⟨

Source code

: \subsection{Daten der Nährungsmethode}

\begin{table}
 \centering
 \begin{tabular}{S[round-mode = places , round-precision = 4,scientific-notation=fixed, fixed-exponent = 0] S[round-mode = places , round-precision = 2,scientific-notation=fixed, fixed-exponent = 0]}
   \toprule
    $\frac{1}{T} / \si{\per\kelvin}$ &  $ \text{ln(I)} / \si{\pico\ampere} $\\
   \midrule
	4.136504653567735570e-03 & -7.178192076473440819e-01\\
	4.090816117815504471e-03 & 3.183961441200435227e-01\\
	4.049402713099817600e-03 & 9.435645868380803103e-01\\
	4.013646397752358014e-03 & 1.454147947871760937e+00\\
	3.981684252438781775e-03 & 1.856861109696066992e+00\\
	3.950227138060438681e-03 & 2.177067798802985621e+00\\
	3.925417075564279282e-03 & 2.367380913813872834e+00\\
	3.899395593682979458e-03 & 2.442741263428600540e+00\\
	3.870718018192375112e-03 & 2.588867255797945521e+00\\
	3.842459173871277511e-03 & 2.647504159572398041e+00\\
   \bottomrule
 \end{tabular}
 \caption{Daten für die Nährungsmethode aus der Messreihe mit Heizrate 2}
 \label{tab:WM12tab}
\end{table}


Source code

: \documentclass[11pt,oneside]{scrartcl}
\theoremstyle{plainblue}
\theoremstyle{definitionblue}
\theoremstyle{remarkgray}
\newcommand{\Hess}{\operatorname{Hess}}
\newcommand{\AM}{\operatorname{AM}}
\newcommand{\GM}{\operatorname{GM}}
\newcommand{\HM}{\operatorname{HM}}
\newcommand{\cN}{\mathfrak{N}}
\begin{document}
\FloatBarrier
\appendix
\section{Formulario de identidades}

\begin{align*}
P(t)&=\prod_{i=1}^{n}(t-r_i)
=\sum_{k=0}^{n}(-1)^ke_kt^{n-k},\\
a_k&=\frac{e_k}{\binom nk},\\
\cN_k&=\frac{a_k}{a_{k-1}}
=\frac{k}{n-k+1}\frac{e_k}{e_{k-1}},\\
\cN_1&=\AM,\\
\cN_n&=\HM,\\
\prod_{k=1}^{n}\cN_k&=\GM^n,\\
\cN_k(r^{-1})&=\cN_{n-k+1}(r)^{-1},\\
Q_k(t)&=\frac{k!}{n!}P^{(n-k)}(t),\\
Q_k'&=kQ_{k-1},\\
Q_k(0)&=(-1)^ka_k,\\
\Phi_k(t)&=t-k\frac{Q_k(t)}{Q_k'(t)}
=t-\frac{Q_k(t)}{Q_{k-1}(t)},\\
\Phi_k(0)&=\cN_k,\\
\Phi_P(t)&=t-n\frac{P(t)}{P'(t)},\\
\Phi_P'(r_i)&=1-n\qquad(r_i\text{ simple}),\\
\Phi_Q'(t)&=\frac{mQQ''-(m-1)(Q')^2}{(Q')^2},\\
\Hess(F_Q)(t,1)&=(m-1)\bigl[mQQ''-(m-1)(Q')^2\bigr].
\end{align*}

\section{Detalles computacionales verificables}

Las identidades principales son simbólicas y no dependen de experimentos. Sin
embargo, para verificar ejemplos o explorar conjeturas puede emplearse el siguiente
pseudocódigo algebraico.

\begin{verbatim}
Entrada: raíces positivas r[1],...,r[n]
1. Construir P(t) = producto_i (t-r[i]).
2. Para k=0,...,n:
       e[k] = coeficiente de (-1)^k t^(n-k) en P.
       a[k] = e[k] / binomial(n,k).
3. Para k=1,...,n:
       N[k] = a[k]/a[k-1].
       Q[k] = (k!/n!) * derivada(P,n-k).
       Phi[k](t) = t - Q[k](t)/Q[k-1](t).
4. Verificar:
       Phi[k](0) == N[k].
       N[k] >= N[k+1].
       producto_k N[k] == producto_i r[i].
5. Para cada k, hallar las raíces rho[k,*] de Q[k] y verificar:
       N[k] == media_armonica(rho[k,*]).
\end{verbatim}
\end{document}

⟩

= Required work =
Using the data above, report how many lines include the string "operatorname" and add nothing to the number.

= Expected answer =
4